### ENTRIES SUPPLIED
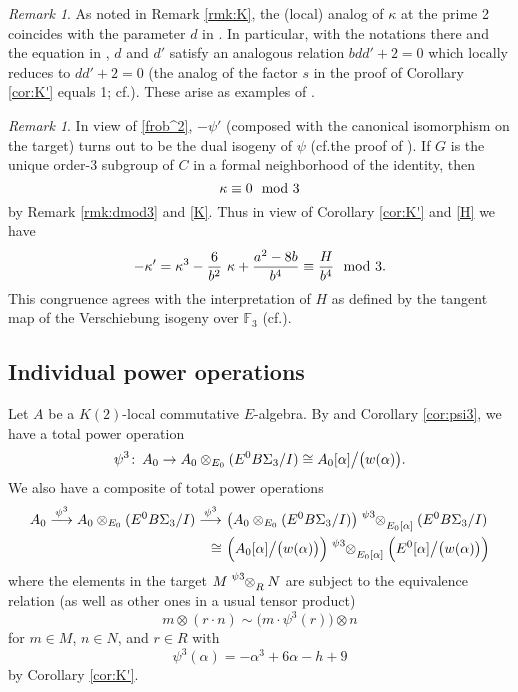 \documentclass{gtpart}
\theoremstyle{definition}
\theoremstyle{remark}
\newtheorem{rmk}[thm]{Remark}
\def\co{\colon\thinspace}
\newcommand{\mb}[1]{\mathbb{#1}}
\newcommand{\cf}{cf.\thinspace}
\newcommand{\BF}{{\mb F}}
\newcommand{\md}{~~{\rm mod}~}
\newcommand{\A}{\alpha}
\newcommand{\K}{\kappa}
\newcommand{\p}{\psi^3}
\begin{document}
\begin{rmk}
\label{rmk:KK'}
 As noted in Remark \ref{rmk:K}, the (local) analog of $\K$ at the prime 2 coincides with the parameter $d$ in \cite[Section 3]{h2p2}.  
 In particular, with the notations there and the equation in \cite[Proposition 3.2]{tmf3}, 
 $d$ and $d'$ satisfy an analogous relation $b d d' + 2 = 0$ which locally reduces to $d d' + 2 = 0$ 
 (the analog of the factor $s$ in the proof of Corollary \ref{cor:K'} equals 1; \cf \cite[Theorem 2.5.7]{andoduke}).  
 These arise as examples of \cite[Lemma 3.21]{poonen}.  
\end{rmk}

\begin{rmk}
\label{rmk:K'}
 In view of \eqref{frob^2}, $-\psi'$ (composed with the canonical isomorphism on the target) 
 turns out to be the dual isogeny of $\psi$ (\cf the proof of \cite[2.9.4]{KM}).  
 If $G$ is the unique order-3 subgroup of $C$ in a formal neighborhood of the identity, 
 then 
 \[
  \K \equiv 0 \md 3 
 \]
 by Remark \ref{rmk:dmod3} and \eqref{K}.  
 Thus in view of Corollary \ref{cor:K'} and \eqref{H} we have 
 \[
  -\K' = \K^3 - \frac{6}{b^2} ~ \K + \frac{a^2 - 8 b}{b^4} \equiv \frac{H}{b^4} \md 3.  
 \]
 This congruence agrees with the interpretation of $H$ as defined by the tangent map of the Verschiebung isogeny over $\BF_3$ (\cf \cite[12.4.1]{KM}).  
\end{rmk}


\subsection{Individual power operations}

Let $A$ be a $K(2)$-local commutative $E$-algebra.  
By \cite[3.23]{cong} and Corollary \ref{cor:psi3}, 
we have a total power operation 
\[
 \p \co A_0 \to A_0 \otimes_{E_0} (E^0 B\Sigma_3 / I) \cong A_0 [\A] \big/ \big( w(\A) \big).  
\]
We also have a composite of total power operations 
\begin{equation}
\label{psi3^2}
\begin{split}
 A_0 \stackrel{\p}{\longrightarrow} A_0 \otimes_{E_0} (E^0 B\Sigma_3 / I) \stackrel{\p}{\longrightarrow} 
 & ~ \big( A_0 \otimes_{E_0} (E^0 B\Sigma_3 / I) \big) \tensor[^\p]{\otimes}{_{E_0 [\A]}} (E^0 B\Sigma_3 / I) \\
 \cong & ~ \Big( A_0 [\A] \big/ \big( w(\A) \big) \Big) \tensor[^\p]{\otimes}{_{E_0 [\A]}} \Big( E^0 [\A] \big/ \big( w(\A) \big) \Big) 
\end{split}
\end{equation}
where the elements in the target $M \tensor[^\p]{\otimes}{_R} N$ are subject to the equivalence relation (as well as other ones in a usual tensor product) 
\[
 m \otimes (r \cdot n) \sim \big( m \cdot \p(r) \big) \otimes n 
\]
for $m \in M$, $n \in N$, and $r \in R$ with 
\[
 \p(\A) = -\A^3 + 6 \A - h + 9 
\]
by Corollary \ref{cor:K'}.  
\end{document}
######
> [WHAT TO DO]: Here the answer is the exact run of lines above, from the line with "m \otimes (r" down to the last, and nothing else.

> [REPLY]:
 m \otimes (r \cdot n) \sim \big( m \cdot \p(r) \big) \otimes n 
\]
for $m \in M$, $n \in N$, and $r \in R$ with 
\[
 \p(\A) = -\A^3 + 6 \A - h + 9 
\]
by Corollary \ref{cor:K'}.  
\end{document}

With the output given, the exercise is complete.